DESCRIPTION OF THE TASK:
Which lines run from the start of the data below to the line containing "and Forecast Analysis"? Set them down exactly, with none added.

[Items listed in a dataset]
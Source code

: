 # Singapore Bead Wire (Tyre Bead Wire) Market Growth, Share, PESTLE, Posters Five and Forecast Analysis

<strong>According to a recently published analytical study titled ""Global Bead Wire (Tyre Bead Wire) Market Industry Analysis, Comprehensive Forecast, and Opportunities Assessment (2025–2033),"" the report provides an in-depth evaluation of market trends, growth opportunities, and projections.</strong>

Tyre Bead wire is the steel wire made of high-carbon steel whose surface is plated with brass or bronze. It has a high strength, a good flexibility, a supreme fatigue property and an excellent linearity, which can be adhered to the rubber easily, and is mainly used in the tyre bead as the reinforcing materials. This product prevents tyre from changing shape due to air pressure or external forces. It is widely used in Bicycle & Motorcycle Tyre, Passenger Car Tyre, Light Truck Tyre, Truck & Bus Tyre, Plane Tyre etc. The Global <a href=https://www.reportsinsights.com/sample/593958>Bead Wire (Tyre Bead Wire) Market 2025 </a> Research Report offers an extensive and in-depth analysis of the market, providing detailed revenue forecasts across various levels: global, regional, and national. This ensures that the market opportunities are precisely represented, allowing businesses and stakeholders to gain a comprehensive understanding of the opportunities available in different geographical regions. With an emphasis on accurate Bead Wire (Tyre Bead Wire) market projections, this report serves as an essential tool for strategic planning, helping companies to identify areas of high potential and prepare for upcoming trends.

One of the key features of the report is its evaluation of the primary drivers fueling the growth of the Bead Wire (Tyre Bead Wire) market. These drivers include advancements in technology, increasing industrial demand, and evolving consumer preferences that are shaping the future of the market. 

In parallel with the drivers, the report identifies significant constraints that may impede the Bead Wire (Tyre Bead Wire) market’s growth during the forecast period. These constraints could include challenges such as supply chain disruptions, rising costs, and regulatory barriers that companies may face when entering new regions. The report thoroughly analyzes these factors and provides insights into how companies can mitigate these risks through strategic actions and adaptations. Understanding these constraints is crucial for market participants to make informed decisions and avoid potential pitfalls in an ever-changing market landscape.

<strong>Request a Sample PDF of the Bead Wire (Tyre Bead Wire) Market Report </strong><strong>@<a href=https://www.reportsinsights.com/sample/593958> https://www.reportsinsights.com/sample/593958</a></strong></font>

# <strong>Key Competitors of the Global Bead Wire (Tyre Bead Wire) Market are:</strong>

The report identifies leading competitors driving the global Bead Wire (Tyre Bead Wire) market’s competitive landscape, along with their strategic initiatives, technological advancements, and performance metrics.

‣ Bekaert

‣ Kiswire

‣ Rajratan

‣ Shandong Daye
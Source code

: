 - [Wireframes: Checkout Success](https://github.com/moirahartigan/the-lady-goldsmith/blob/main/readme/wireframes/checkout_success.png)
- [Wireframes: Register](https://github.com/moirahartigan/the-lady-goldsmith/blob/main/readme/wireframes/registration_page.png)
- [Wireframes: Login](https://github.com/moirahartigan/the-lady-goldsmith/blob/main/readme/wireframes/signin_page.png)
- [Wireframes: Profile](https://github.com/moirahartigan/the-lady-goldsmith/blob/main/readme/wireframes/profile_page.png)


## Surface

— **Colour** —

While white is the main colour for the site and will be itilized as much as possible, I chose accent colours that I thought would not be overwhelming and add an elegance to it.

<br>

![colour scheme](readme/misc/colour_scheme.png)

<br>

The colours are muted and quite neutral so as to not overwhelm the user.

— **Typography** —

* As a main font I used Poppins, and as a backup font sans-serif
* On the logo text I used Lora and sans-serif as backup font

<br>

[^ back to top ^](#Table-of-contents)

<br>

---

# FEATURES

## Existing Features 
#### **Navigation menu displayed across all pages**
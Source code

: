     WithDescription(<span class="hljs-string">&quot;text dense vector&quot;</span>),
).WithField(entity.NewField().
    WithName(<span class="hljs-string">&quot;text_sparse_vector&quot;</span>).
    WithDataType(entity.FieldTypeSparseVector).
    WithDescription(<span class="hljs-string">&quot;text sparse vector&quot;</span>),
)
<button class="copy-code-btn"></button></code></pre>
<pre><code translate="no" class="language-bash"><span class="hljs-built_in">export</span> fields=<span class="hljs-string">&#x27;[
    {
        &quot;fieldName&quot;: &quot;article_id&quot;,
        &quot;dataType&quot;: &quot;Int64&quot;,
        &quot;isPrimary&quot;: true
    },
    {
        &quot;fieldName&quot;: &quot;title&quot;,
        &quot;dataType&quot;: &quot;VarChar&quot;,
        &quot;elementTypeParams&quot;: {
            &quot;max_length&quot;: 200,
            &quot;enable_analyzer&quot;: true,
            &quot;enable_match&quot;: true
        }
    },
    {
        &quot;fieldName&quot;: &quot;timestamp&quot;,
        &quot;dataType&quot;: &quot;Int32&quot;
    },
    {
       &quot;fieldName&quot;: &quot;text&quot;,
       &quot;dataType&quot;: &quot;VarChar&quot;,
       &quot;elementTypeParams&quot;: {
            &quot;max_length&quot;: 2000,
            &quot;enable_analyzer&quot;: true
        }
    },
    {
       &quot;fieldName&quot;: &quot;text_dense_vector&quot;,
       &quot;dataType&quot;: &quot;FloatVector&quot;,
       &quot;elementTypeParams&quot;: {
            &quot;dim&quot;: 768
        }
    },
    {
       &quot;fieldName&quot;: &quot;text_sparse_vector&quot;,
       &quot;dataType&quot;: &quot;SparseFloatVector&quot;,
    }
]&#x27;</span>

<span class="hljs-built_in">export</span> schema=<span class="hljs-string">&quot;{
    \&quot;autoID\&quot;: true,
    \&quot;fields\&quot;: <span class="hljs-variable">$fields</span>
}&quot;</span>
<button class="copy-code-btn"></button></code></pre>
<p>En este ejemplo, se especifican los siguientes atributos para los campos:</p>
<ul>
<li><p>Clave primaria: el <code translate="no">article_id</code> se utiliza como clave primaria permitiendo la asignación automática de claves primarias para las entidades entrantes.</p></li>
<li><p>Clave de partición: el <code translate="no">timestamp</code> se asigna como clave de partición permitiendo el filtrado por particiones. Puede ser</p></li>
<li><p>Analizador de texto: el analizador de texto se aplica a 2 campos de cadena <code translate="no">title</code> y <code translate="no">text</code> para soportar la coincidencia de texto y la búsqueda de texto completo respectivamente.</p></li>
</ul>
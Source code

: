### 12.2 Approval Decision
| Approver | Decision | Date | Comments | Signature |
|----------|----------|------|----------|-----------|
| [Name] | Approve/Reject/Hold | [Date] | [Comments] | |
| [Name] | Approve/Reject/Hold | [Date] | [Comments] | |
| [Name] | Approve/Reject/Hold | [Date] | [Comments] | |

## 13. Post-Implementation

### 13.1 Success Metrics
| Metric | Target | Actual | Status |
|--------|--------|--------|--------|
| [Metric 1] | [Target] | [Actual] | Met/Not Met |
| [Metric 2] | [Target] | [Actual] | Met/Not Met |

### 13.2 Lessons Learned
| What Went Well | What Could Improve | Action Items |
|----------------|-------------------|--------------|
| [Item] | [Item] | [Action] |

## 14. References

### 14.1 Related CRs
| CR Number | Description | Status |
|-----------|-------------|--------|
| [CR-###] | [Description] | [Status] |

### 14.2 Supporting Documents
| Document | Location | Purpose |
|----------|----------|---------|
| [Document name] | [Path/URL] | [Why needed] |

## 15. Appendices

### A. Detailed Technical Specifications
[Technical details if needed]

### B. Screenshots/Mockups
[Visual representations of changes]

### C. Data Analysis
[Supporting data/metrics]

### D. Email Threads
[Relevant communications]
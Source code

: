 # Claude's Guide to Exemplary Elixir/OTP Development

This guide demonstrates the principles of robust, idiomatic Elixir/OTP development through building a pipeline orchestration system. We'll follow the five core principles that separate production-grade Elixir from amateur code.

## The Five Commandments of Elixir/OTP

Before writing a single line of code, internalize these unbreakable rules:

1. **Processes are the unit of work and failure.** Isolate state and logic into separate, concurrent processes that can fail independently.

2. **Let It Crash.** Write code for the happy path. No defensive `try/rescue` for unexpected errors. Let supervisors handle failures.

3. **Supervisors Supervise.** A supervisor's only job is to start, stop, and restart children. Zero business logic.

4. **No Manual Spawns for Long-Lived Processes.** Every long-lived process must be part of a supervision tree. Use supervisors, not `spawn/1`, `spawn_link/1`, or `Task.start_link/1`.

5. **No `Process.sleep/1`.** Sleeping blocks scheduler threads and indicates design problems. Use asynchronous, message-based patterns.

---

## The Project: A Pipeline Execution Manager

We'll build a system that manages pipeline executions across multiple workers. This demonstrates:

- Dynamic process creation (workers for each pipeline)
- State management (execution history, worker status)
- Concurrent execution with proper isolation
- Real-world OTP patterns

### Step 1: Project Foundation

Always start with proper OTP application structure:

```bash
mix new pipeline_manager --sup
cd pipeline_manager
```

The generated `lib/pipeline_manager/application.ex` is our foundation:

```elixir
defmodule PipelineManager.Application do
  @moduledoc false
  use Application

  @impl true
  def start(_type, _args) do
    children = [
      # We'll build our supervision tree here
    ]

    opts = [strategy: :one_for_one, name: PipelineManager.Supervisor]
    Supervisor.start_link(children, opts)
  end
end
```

ANSWER:
Source code

: # Singapore Bead Wire (Tyre Bead Wire) Market Growth, Share, PESTLE, Posters Five and Forecast Analysis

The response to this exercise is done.